* _Data in this exercise_:

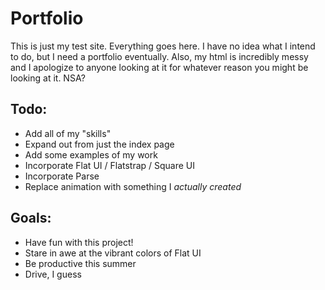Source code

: Portfolio
===================

This is just my test site. Everything goes here. I have no idea what I intend to do, but I need a portfolio eventually. Also, my html is incredibly messy and I apologize to anyone looking at it for whatever reason you might be looking at it. NSA?

## Todo:
* Add all of my "skills"
* Expand out from just the index page
* Add some examples of my work
* Incorporate Flat UI / Flatstrap / Square UI
* Incorporate Parse
* Replace animation with something I _actually created_

## Goals:
* Have fun with this project!
* Stare in awe at the vibrant colors of Flat UI
* Be productive this summer
* Drive, I guess
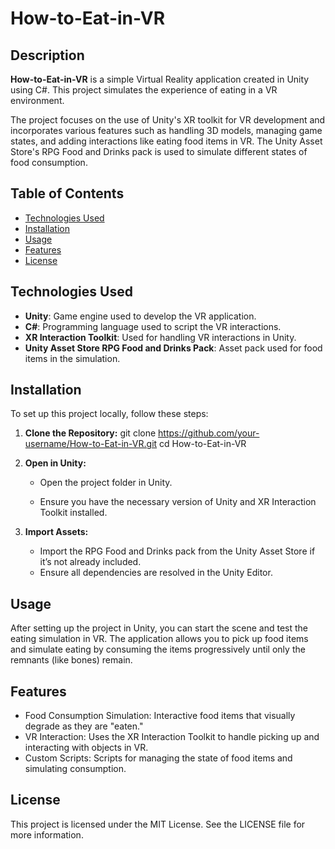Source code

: # How-to-Eat-in-VR

## Description
**How-to-Eat-in-VR** is a simple Virtual Reality application created in Unity using C#. This project simulates the experience of eating in a VR environment.

The project focuses on the use of Unity's XR toolkit for VR development and incorporates various features such as handling 3D models, managing game states, and adding interactions like eating food items in VR. The Unity Asset Store's RPG Food and Drinks pack is used to simulate different states of food consumption.

## Table of Contents
- [Technologies Used](#technologies-used)
- [Installation](#installation)
- [Usage](#usage)
- [Features](#features)
- [License](#license)

## Technologies Used
- **Unity**: Game engine used to develop the VR application.
- **C#**: Programming language used to script the VR interactions.
- **XR Interaction Toolkit**: Used for handling VR interactions in Unity.
- **Unity Asset Store RPG Food and Drinks Pack**: Asset pack used for food items in the simulation.

## Installation
To set up this project locally, follow these steps:

1. **Clone the Repository:**
   git clone https://github.com/your-username/How-to-Eat-in-VR.git
   cd How-to-Eat-in-VR

2. **Open in Unity:**

    - Open the project folder in Unity.

    - Ensure you have the necessary version of Unity and XR Interaction Toolkit installed.

3. **Import Assets:**

    - Import the RPG Food and Drinks pack from the Unity Asset Store if it’s not already included.
    - Ensure all dependencies are resolved in the Unity Editor.

## Usage ##

After setting up the project in Unity, you can start the scene and test the eating simulation in VR. The application allows you to pick up food items and simulate eating by consuming the items progressively until only the remnants (like bones) remain.

## Features ##
    
- Food Consumption Simulation: Interactive food items that visually degrade as they are "eaten."
- VR Interaction: Uses the XR Interaction Toolkit to handle picking up and interacting with objects in VR.
- Custom Scripts: Scripts for managing the state of food items and simulating consumption.

## License ##
    
This project is licensed under the MIT License. See the LICENSE file for more information.

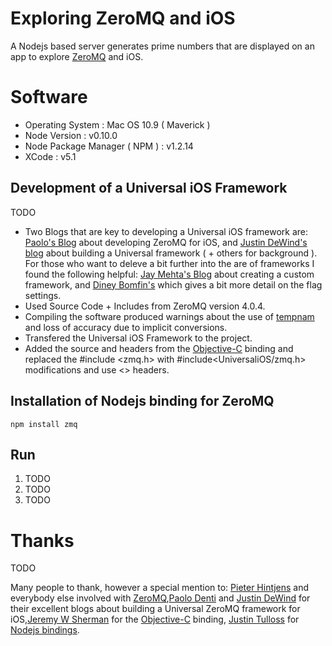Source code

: # Exploring ZeroMQ and iOS

A Nodejs based server generates prime numbers that are displayed on an app to explore [ZeroMQ](http://zeromq.org/) and iOS.

# Software
 
* Operating System : Mac OS 10.9 ( Maverick )
* Node Version : v0.10.0 
* Node Package Manager ( NPM ) : v1.2.14 
* XCode : v5.1


## Development of a Universal iOS Framework

TODO

- Two Blogs that are key to developing a Universal iOS framework are: [Paolo's Blog](http://paolodenti.blog.com/) about developing ZeroMQ for iOS, and [Justin DeWind's blog](http://spin.atomicobject.com/2011/12/13/building-a-universal-framework-for-ios/) about building a Universal framework ( + others for background ). For those who want to deleve a bit further into the are of frameworks I found the following helpful: [Jay Mehta's Blog](http://jaym2503.blogspot.co.uk/2012/09/how-to-create-custom-ios-framework.html) about creating a custom framework, and [Diney Bomfin's]( http://blog.db-in.com/universal-framework-for-ios/ ) which gives a bit more detail on the flag settings.
- Used Source Code + Includes from ZeroMQ version 4.0.4.
- Compiling the software produced warnings about the use of [tempnam](https://developer.apple.com/library/mac/documentation/Darwin/Reference/Manpages/man3/tempnam.3.html) and loss of accuracy due to implicit conversions.
- Transfered the Universal iOS Framework to the project.
- Added the source and headers from the [Objective-C](https://github.com/jeremy-w/objc-zmq) binding and replaced the #include <zmq.h> with #include<UniversaliOS/zmq.h>  modifications and use <> headers.

## Installation of Nodejs binding for ZeroMQ
    
    npm install zmq

## Run

<ol>
<li>TODO</li>
<li>TODO</li>
<li>TODO</li>
</ol>

# Thanks

TODO

Many people to thank, however a special mention to: [Pieter Hintjens](http://en.wikipedia.org/wiki/Pieter_Hintjens) and everybody else involved with [ZeroMQ](http://zeromq.org/),[Paolo Denti](http://paolodenti.blog.com/) and [Justin DeWind](http://spin.atomicobject.com/2011/12/13/building-a-universal-framework-for-ios/) for their excellent blogs about building a Universal ZeroMQ framework for iOS,[Jeremy W Sherman](https://jeremywsherman.com/) for the [Objective-C](https://github.com/jeremy-w/objc-zmq) binding, [Justin Tulloss](http://justin.harmonize.fm) for [Nodejs bindings](https://github.com/JustinTulloss/zeromq.node).

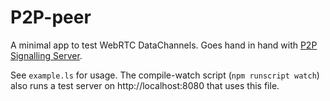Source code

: # P2P-peer

A minimal app to test WebRTC DataChannels. Goes hand in hand with [P2P Signalling Server](https://github.com/Paraknight/p2p-sig-serv).

See `example.ls` for usage. The compile-watch script (`npm runscript watch`) also runs a test server on http://localhost:8080 that uses this file.
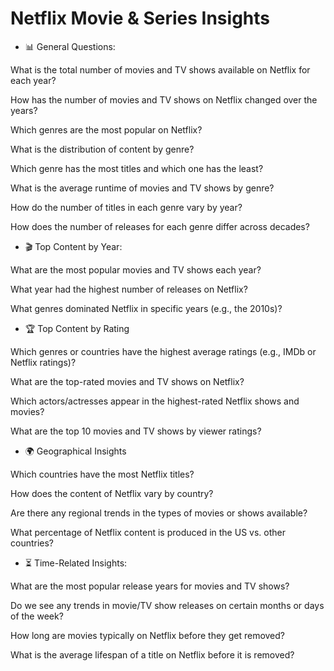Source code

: # Netflix Movie & Series Insights

- 📊 General Questions:

What is the total number of movies and TV shows available on Netflix for each year?

How has the number of movies and TV shows on Netflix changed over the years?

Which genres are the most popular on Netflix?

What is the distribution of content by genre?

Which genre has the most titles and which one has the least?

What is the average runtime of movies and TV shows by genre?

How do the number of titles in each genre vary by year?

How does the number of releases for each genre differ across decades?

- 🎬 Top Content by Year:

What are the most popular movies and TV shows each year?

What year had the highest number of releases on Netflix?

What genres dominated Netflix in specific years (e.g., the 2010s)?

- 🏆 Top Content by Rating

Which genres or countries have the highest average ratings (e.g., IMDb or Netflix ratings)?

What are the top-rated movies and TV shows on Netflix?

Which actors/actresses appear in the highest-rated Netflix shows and movies?

What are the top 10 movies and TV shows by viewer ratings?

- 🌍 Geographical Insights

Which countries have the most Netflix titles?

How does the content of Netflix vary by country?

Are there any regional trends in the types of movies or shows available?

What percentage of Netflix content is produced in the US vs. other countries?

- ⏳ Time-Related Insights:

What are the most popular release years for movies and TV shows?

Do we see any trends in movie/TV show releases on certain months or days of the week?

How long are movies typically on Netflix before they get removed?

What is the average lifespan of a title on Netflix before it is removed?

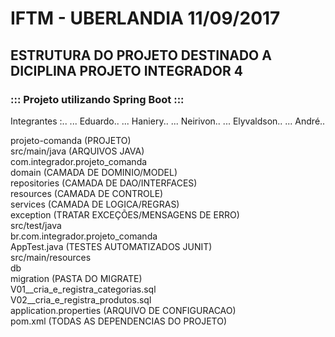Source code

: # IFTM - UBERLANDIA 11/09/2017

## ESTRUTURA DO PROJETO DESTINADO A DICIPLINA PROJETO INTEGRADOR 4

### ::: Projeto utilizando Spring Boot :::

Integrantes :..
 ... Eduardo..
 ... Haniery..
 ... Neirivon..
 ... Elyvaldson..
 ... André..

projeto-comanda (PROJETO)<br>
   src/main/java (ARQUIVOS JAVA)<br>
                com.integrador.projeto_comanda<br>
                   domain           (CAMADA DE DOMINIO/MODEL)<br>
                   repositories     (CAMADA DE DAO/INTERFACES)<br>
                   resources        (CAMADA DE CONTROLE)<br>
                   services         (CAMADA DE LOGICA/REGRAS)<br>
                      exception     (TRATAR EXCEÇÕES/MENSAGENS DE ERRO)<br>
   src/test/java<br>
                br.com.integrador.projeto_comanda<br>
                   AppTest.java     (TESTES AUTOMATIZADOS JUNIT)<br>
   src/main/resources<br>
                     db<br>
                        migration   (PASTA DO MIGRATE)<br>
                           V01__cria_e_registra_categorias.sql<br>
                           V02__cria_e_registra_produtos.sql<br>
                      application.properties  (ARQUIVO DE CONFIGURACAO)<br>
   pom.xml  (TODAS AS DEPENDENCIAS DO PROJETO)<br>
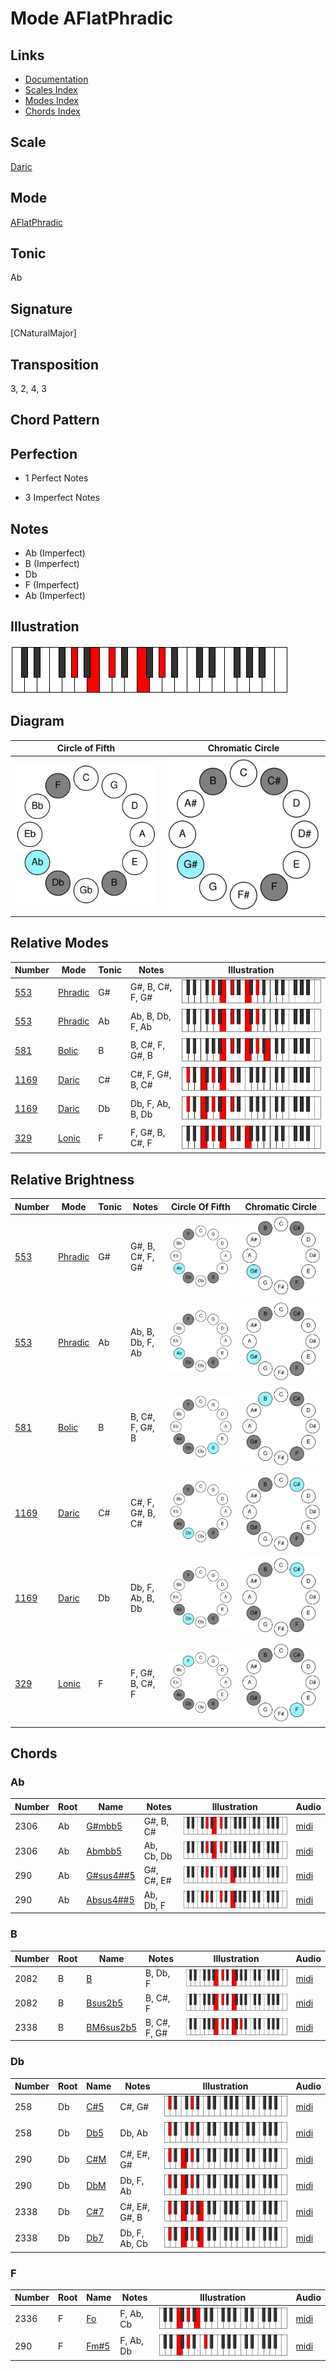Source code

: # Mode AFlatPhradic

## Links

- [Documentation](README.md)
- [Scales Index](Scales.md)
- [Modes Index](Modes.md)
- [Chords Index](Chords.md)

## Scale

[Daric](ScaleDaric.md)

## Mode

[AFlatPhradic](ModeAFlatPhradic.md)

## Tonic

Ab

## Signature

[CNaturalMajor]

## Transposition

3, 2, 4, 3

## Chord Pattern



## Perfection

 - 1 Perfect Notes

 - 3 Imperfect Notes

## Notes

- Ab (Imperfect)
- B (Imperfect)
- Db
- F (Imperfect)
- Ab (Imperfect)

## Illustration

![AFlatPhradic](ModeAFlatPhradic.png)

## Diagram

| Circle of Fifth | Chromatic Circle |
|-----------------|------------------|
| ![AFlatPhradic](CircleOfFifthModeAFlatPhradic.svg) | ![AFlatPhradic](ChromaticCircleModeAFlatPhradic.svg) |
## Relative Modes

| Number | Mode | Tonic | Notes | Illustration |
|--------|------|-------|-------|--------------|
| [553](https://ianring.com/musictheory/scales/553) | [Phradic](ModePhradic.md) | G# | G#, B, C#, F, G# | ![GSharpPhradic](ModeGSharpPhradic.png) |
| [553](https://ianring.com/musictheory/scales/553) | [Phradic](ModePhradic.md) | Ab | Ab, B, Db, F, Ab | ![AFlatPhradic](ModeAFlatPhradic.png) |
| [581](https://ianring.com/musictheory/scales/581) | [Bolic](ModeBolic.md) | B | B, C#, F, G#, B | ![BNaturalBolic](ModeBNaturalBolic.png) |
| [1169](https://ianring.com/musictheory/scales/1169) | [Daric](ModeDaric.md) | C# | C#, F, G#, B, C# | ![CSharpDaric](ModeCSharpDaric.png) |
| [1169](https://ianring.com/musictheory/scales/1169) | [Daric](ModeDaric.md) | Db | Db, F, Ab, B, Db | ![DFlatDaric](ModeDFlatDaric.png) |
| [329](https://ianring.com/musictheory/scales/329) | [Lonic](ModeLonic.md) | F | F, G#, B, C#, F | ![FNaturalLonic](ModeFNaturalLonic.png) |
## Relative Brightness

| Number | Mode | Tonic | Notes | Circle Of Fifth | Chromatic Circle |
|--------|------|-------|-------|-----------------|------------------|
| [553](https://ianring.com/musictheory/scales/553) | [Phradic](ModePhradic.md) | G# | G#, B, C#, F, G# | ![GSharpPhradic](CircleOfFifthModeGSharpPhradic.svg) | ![GSharpPhradic](ChromaticCircleModeGSharpPhradic.svg) |
| [553](https://ianring.com/musictheory/scales/553) | [Phradic](ModePhradic.md) | Ab | Ab, B, Db, F, Ab | ![AFlatPhradic](CircleOfFifthModeAFlatPhradic.svg) | ![AFlatPhradic](ChromaticCircleModeAFlatPhradic.svg) |
| [581](https://ianring.com/musictheory/scales/581) | [Bolic](ModeBolic.md) | B | B, C#, F, G#, B | ![BNaturalBolic](CircleOfFifthModeBNaturalBolic.svg) | ![BNaturalBolic](ChromaticCircleModeBNaturalBolic.svg) |
| [1169](https://ianring.com/musictheory/scales/1169) | [Daric](ModeDaric.md) | C# | C#, F, G#, B, C# | ![CSharpDaric](CircleOfFifthModeCSharpDaric.svg) | ![CSharpDaric](ChromaticCircleModeCSharpDaric.svg) |
| [1169](https://ianring.com/musictheory/scales/1169) | [Daric](ModeDaric.md) | Db | Db, F, Ab, B, Db | ![DFlatDaric](CircleOfFifthModeDFlatDaric.svg) | ![DFlatDaric](ChromaticCircleModeDFlatDaric.svg) |
| [329](https://ianring.com/musictheory/scales/329) | [Lonic](ModeLonic.md) | F | F, G#, B, C#, F | ![FNaturalLonic](CircleOfFifthModeFNaturalLonic.svg) | ![FNaturalLonic](ChromaticCircleModeFNaturalLonic.svg) |

## Chords

### Ab

| Number | Root | Name | Notes | Illustration | Audio |
|--------|------|------|-------|--------------|-------|
| 2306 | Ab | [G#mbb5](ChordGSharpMinorDoubleFlatFifth.md) | G#, B, C# | ![G#mbb5](ChordGSharpMinorDoubleFlatFifthRootPosition.png) | [midi](ChordGSharpMinorDoubleFlatFifthRootPosition.mid) |
| 2306 | Ab | [Abmbb5](ChordAFlatMinorDoubleFlatFifth.md) | Ab, Cb, Db | ![Abmbb5](ChordAFlatMinorDoubleFlatFifthRootPosition.png) | [midi](ChordAFlatMinorDoubleFlatFifthRootPosition.mid) |
| 290 | Ab | [G#sus4##5](ChordGSharpSuspendedFourthDoubleSharpFifth.md) | G#, C#, E# | ![G#sus4##5](ChordGSharpSuspendedFourthDoubleSharpFifthRootPosition.png) | [midi](ChordGSharpSuspendedFourthDoubleSharpFifthRootPosition.mid) |
| 290 | Ab | [Absus4##5](ChordAFlatSuspendedFourthDoubleSharpFifth.md) | Ab, Db, F | ![Absus4##5](ChordAFlatSuspendedFourthDoubleSharpFifthRootPosition.png) | [midi](ChordAFlatSuspendedFourthDoubleSharpFifthRootPosition.mid) |

### B

| Number | Root | Name | Notes | Illustration | Audio |
|--------|------|------|-------|--------------|-------|
| 2082 | B | [B](ChordBNaturalDiminishedFlatThird.md) | B, Db, F | ![B](ChordBNaturalDiminishedFlatThirdRootPosition.png) | [midi](ChordBNaturalDiminishedFlatThirdRootPosition.mid) |
| 2082 | B | [Bsus2b5](ChordBNaturalSuspendedSecondFlatFifth.md) | B, C#, F | ![Bsus2b5](ChordBNaturalSuspendedSecondFlatFifthRootPosition.png) | [midi](ChordBNaturalSuspendedSecondFlatFifthRootPosition.mid) |
| 2338 | B | [BM6sus2b5](ChordBNaturalMajorSixthSuspendedSecondFlatFifth.md) | B, C#, F, G# | ![BM6sus2b5](ChordBNaturalMajorSixthSuspendedSecondFlatFifthRootPosition.png) | [midi](ChordBNaturalMajorSixthSuspendedSecondFlatFifthRootPosition.mid) |

### Db

| Number | Root | Name | Notes | Illustration | Audio |
|--------|------|------|-------|--------------|-------|
| 258 | Db | [C#5](ChordCSharpPowerChord.md) | C#, G# | ![C#5](ChordCSharpPowerChordRootPosition.png) | [midi](ChordCSharpPowerChordRootPosition.mid) |
| 258 | Db | [Db5](ChordDFlatPowerChord.md) | Db, Ab | ![Db5](ChordDFlatPowerChordRootPosition.png) | [midi](ChordDFlatPowerChordRootPosition.mid) |
| 290 | Db | [C#M](ChordCSharpMajor.md) | C#, E#, G# | ![C#M](ChordCSharpMajorRootPosition.png) | [midi](ChordCSharpMajorRootPosition.mid) |
| 290 | Db | [DbM](ChordDFlatMajor.md) | Db, F, Ab | ![DbM](ChordDFlatMajorRootPosition.png) | [midi](ChordDFlatMajorRootPosition.mid) |
| 2338 | Db | [C#7](ChordCSharpDominantSeventh.md) | C#, E#, G#, B | ![C#7](ChordCSharpDominantSeventhRootPosition.png) | [midi](ChordCSharpDominantSeventhRootPosition.mid) |
| 2338 | Db | [Db7](ChordDFlatDominantSeventh.md) | Db, F, Ab, Cb | ![Db7](ChordDFlatDominantSeventhRootPosition.png) | [midi](ChordDFlatDominantSeventhRootPosition.mid) |

### F

| Number | Root | Name | Notes | Illustration | Audio |
|--------|------|------|-------|--------------|-------|
| 2336 | F | [Fo](ChordFNaturalDiminished.md) | F, Ab, Cb | ![Fo](ChordFNaturalDiminishedRootPosition.png) | [midi](ChordFNaturalDiminishedRootPosition.mid) |
| 290 | F | [Fm#5](ChordFNaturalMinorSharpFifth.md) | F, Ab, Db | ![Fm#5](ChordFNaturalMinorSharpFifthRootPosition.png) | [midi](ChordFNaturalMinorSharpFifthRootPosition.mid) |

* _Task directions_: Go through the data above and print exactly the lines from its first line through the line holding "3. **Import Assets:**", both included, leaving pictures aside.

* _Response below_:
Source code

: Portfolio
===================

This is just my test site. Everything goes here. I have no idea what I intend to do, but I need a portfolio eventually. Also, my html is incredibly messy and I apologize to anyone looking at it for whatever reason you might be looking at it. NSA?

## Todo:
* Add all of my "skills"
* Expand out from just the index page
* Add some examples of my work
* Incorporate Flat UI / Flatstrap / Square UI
* Incorporate Parse
* Replace animation with something I _actually created_

## Goals:
* Have fun with this project!
* Stare in awe at the vibrant colors of Flat UI
* Be productive this summer
* Drive, I guess
Source code

: # How-to-Eat-in-VR

## Description
**How-to-Eat-in-VR** is a simple Virtual Reality application created in Unity using C#. This project simulates the experience of eating in a VR environment.

The project focuses on the use of Unity's XR toolkit for VR development and incorporates various features such as handling 3D models, managing game states, and adding interactions like eating food items in VR. The Unity Asset Store's RPG Food and Drinks pack is used to simulate different states of food consumption.

## Table of Contents
- [Technologies Used](#technologies-used)
- [Installation](#installation)
- [Usage](#usage)
- [Features](#features)
- [License](#license)

## Technologies Used
- **Unity**: Game engine used to develop the VR application.
- **C#**: Programming language used to script the VR interactions.
- **XR Interaction Toolkit**: Used for handling VR interactions in Unity.
- **Unity Asset Store RPG Food and Drinks Pack**: Asset pack used for food items in the simulation.

## Installation
To set up this project locally, follow these steps:

1. **Clone the Repository:**
   git clone https://github.com/your-username/How-to-Eat-in-VR.git
   cd How-to-Eat-in-VR

2. **Open in Unity:**

    - Open the project folder in Unity.

    - Ensure you have the necessary version of Unity and XR Interaction Toolkit installed.

3. **Import Assets:**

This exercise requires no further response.